* [YOUR INSTRUCTIONS] When the word "Inviter" shows up in a line of the data below, copy that whole line.

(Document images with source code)
◇ ◇ ◇ ◇

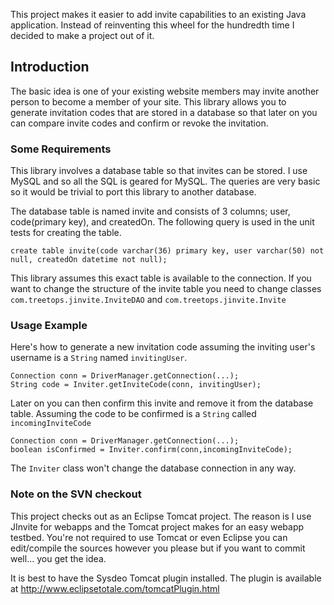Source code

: This project makes it easier to add invite capabilities to an existing Java application. Instead of reinventing this wheel for the hundredth time I decided to make a project out of it.

## Introduction ##
The basic idea is one of your existing website members may invite another person to become a member of your site. This library allows you to generate invitation codes that are stored in a database so that later on you can compare invite codes and confirm or revoke the invitation.

### Some Requirements ###
This library involves a database table so that invites can be stored. I use MySQL and so all the SQL is geared for MySQL. The queries are very basic so it would be trivial to port this library to another database.

The database table is named invite and consists of 3 columns; user, code(primary key), and createdOn. The following query is used in the unit tests for creating the table.
```
create table invite(code varchar(36) primary key, user varchar(50) not null, createdOn datetime not null);
```
This library assumes this exact table is available to the connection. If you want to change the structure of the invite table you need to change classes `com.treetops.jinvite.InviteDAO` and `com.treetops.jinvite.Invite`
### Usage Example ###

Here's how to generate a new invitation code assuming the inviting user's username is a `String` named `invitingUser`.
```
Connection conn = DriverManager.getConnection(...);
String code = Inviter.getInviteCode(conn, invitingUser);
```

Later on you can then confirm this invite and remove it from the database table. Assuming the code to be confirmed is a `String` called `incomingInviteCode`
```
Connection conn = DriverManager.getConnection(...);
boolean isConfirmed = Inviter.confirm(conn,incomingInviteCode);
```
The `Inviter` class won't change the database connection in any way.
### Note on the SVN checkout ###
This project checks out as an Eclipse Tomcat project. The reason is I use JInvite for webapps and the Tomcat project makes for an easy webapp testbed. You're not required to use Tomcat or even Eclipse you can edit/compile the sources however you please but if you want to commit well... you get the idea.

It is best to have the Sysdeo Tomcat plugin installed. The plugin is available at http://www.eclipsetotale.com/tomcatPlugin.html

◇ ◇ ◇ ◇

* [YOUR RESPONSE]
String code = Inviter.getInviteCode(conn, invitingUser);
boolean isConfirmed = Inviter.confirm(conn,incomingInviteCode);
The `Inviter` class won't change the database connection in any way.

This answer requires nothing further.